She sprints into the stadium finish as the thunder roars with a time of 11:46.  I jump over the fence to hug her on this unbelievable, over coming the odds finish. Luckily the film crew was there to catch the moment and allow me to do this otherwise I would have been tackled by the security guards.  We relax at the finish party with family and friends, when the clock hits 15:00 that fireworks go off signalling the end of the race.  The next morning at a random location breakfast cafe, I was wearing a “Go Tri Club” t-shirt, Luke McKenzie spots me and comes over to chat.  He didnt have the race as planned because of an asthma attack during the swim (it was humid), but pushed hard enough when he heard the helicopter following Mirinda so he did not want to get chicked and picked up the pace on the run.  He finished 10th and said he had a great time overall.

Bessy and Luke filmed earlier in the festival

Overseas Travel Tips:

-  The price we paid to transport bike is almost the same as to rent a local one.  Mind as well rent to take the hassle out of lugging a big box around (you need to recheck it in at passport control on connecting flights) that may get lost. You must make sure to RSVP one 6-12 months in advance.

- Make sure when connecting from international to other domestic flights to give at least a 3 hour lay over because you need to go through passport control and security check once again.  It was not fun doing 7 minute miles with a bike box over a mile distance to make your flight.  Being triathletes we made quick transitions in security check, but I felt bad for 2 elderly females who had no chance of making it.

- Do take advantage of the train system in Europe, which can be as fast as an airplane in terms of total travel and check in time.

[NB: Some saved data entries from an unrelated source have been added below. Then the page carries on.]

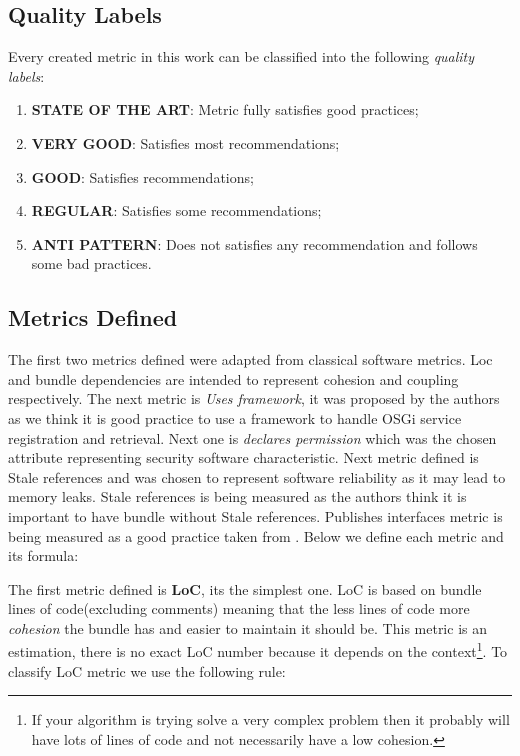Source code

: \subsection{Quality Labels}
\label{sec:quality label}
Every created metric in this work can be classified into the following \emph{quality labels}:

\begin{enumerate}
\item \textbf{STATE OF THE ART}: Metric fully satisfies good practices;
\item \textbf{VERY GOOD}: Satisfies most recommendations;
\item \textbf{GOOD}: Satisfies recommendations;
\item \textbf{REGULAR}: Satisfies some recommendations;
\item \textbf{ANTI PATTERN}: Does not satisfies any recommendation and follows some bad practices.
\end{enumerate}


\subsection{Metrics Defined}
The first two metrics defined were adapted from classical software metrics. Loc and bundle dependencies are intended to represent cohesion and coupling respectively. The next metric is \emph{Uses framework}, it was proposed by the authors as we think it is good practice to use a framework to handle OSGi service registration and retrieval. Next one is \emph{declares permission} which was the chosen attribute representing security software characteristic. Next metric defined is Stale references and was chosen to represent software reliability as it may lead to memory leaks. Stale references is being measured as the authors think it is important to have bundle without Stale references. Publishes interfaces metric is being measured as a good practice taken from \citep{Knoernschild 2012}. Below we define each metric and its formula:  

The first metric defined is \textbf{LoC}, its the simplest one. LoC is based on bundle lines of code(excluding comments) meaning that the less lines of code more \emph{cohesion} the bundle has and easier to maintain it should be. This metric is an estimation, there is no exact LoC number because it depends on the context\footnote{If your algorithm is trying solve a very complex problem then it probably will have lots of lines of code and not necessarily have a low cohesion.}. To classify LoC metric we use the following rule:\newline


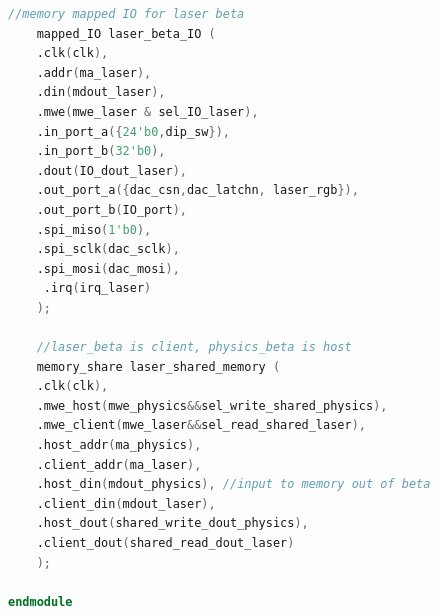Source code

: \documentclass{article}
\begin{document}
\begin{lstlisting}[language=Verilog]
	//memory mapped IO for laser beta
	mapped_IO laser_beta_IO (
    .clk(clk), 
    .addr(ma_laser), 
    .din(mdout_laser), 
    .mwe(mwe_laser & sel_IO_laser), 
    .in_port_a({24'b0,dip_sw}), 
    .in_port_b(32'b0), 
    .dout(IO_dout_laser), 
    .out_port_a({dac_csn,dac_latchn, laser_rgb}), 
    .out_port_b(IO_port), 
    .spi_miso(1'b0),  
    .spi_sclk(dac_sclk), 
    .spi_mosi(dac_mosi),
	 .irq(irq_laser)
    );

	//laser_beta is client, physics_beta is host
	memory_share laser_shared_memory (
    .clk(clk), 
    .mwe_host(mwe_physics&&sel_write_shared_physics), 
    .mwe_client(mwe_laser&&sel_read_shared_laser), 
    .host_addr(ma_physics), 
    .client_addr(ma_laser), 
    .host_din(mdout_physics), //input to memory out of beta
    .client_din(mdout_laser), 
    .host_dout(shared_write_dout_physics), 
    .client_dout(shared_read_dout_laser)
    );
	 
endmodule
\end{lstlisting}
\end{document}
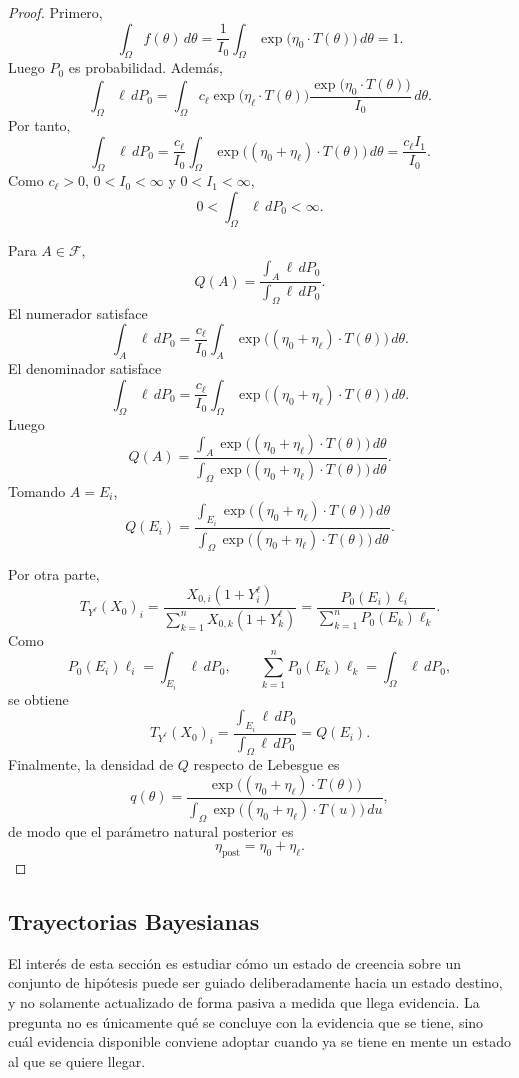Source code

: ﻿\documentclass[12pt]{article}
\begin{document}
\begin{proof}
Primero,
\[
\int_\Omega f(\theta)\,d\theta
=
\frac{1}{I_0}\int_\Omega \exp\bigl(\eta_0\cdot T(\theta)\bigr)\,d\theta
=
1.
\]
Luego $P_0$ es probabilidad. Además,
\[
\int_\Omega\ell\,dP_0
=
\int_\Omega c_\ell\exp\bigl(\eta_\ell\cdot T(\theta)\bigr)
\frac{\exp\bigl(\eta_0\cdot T(\theta)\bigr)}{I_0}\,d\theta.
\]
Por tanto,
\[
\int_\Omega\ell\,dP_0
=
\frac{c_\ell}{I_0}
\int_\Omega\exp\bigl((\eta_0+\eta_\ell)\cdot T(\theta)\bigr)\,d\theta
=
\frac{c_\ell I_1}{I_0}.
\]
Como $c_\ell>0$, $0<I_0<\infty$ y $0<I_1<\infty$,
\[
0<\int_\Omega\ell\,dP_0<\infty.
\]

Para $A\in\mathcal F$,
\[
Q(A)
=
\frac{\displaystyle\int_A\ell\,dP_0}{\displaystyle\int_\Omega\ell\,dP_0}.
\]
El numerador satisface
\[
\int_A\ell\,dP_0
=
\frac{c_\ell}{I_0}
\int_A\exp\bigl((\eta_0+\eta_\ell)\cdot T(\theta)\bigr)\,d\theta.
\]
El denominador satisface
\[
\int_\Omega\ell\,dP_0
=
\frac{c_\ell}{I_0}
\int_\Omega\exp\bigl((\eta_0+\eta_\ell)\cdot T(\theta)\bigr)\,d\theta.
\]
Luego
\[
Q(A)
=
\frac{\displaystyle\int_A\exp\bigl((\eta_0+\eta_\ell)\cdot T(\theta)\bigr)\,d\theta}{\displaystyle\int_\Omega\exp\bigl((\eta_0+\eta_\ell)\cdot T(\theta)\bigr)\,d\theta}.
\]
Tomando $A=E_i$,
\[
Q(E_i)
=
\frac{\displaystyle\int_{E_i}\exp\bigl((\eta_0+\eta_\ell)\cdot T(\theta)\bigr)\,d\theta}{\displaystyle\int_\Omega\exp\bigl((\eta_0+\eta_\ell)\cdot T(\theta)\bigr)\,d\theta}.
\]

Por otra parte,
\[
T_{Y^\ell}(X_0)_i
=
\frac{X_{0,i}(1+Y_i^\ell)}{\displaystyle\sum_{k=1}^nX_{0,k}(1+Y_k^\ell)}
=
\frac{P_0(E_i)\ell_i}{\displaystyle\sum_{k=1}^nP_0(E_k)\ell_k}.
\]
Como
\[
P_0(E_i)\ell_i=\int_{E_i}\ell\,dP_0,
\qquad
\sum_{k=1}^nP_0(E_k)\ell_k=\int_\Omega\ell\,dP_0,
\]
se obtiene
\[
T_{Y^\ell}(X_0)_i
=
\frac{\displaystyle\int_{E_i}\ell\,dP_0}{\displaystyle\int_\Omega\ell\,dP_0}
=Q(E_i).
\]
Finalmente, la densidad de $Q$ respecto de Lebesgue es
\[
q(\theta)
=
\frac{\exp\bigl((\eta_0+\eta_\ell)\cdot T(\theta)\bigr)}{\displaystyle\int_\Omega\exp\bigl((\eta_0+\eta_\ell)\cdot T(u)\bigr)\,du},
\]
de modo que el parámetro natural posterior es
\[
\eta_{\mathrm{post}}=\eta_0+\eta_\ell.
\]
\end{proof}


\subsection{Trayectorias Bayesianas}

El interés de esta sección es estudiar cómo un estado de creencia sobre un conjunto de hipótesis puede ser guiado deliberadamente hacia un estado destino, y no solamente actualizado de forma pasiva a medida que llega evidencia. La pregunta no es únicamente qué se concluye con la evidencia que se tiene, sino cuál evidencia disponible conviene adoptar cuando ya se tiene en mente un estado al que se quiere llegar.
\end{document}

- Water is NOT a right outside of the USA, so you will have to buy bottles of water as there are no fountains, even in airports.


Inaugural “UnOfficial Man” Report

What started as a race-simulation for my upcoming iron distance race… With 2 weeks of coordinating with Thao Vu & Roger, this plan became “UnOfficial Man”:  a free 2.4 mile swim, 112 mile bike, and 26.2 run  on dedicated bike/pedestrian paths split into various combination options open to all ages.


  • 25 people registered to participate in combos of the disciplines
  • a finish clock
  • SS Program Guide (do just one part or, 70.3: 2 loops, 140.6: 4 loops
  • catered dinner after
  • a mini documentary of the transition area and finish line.

What did I learn?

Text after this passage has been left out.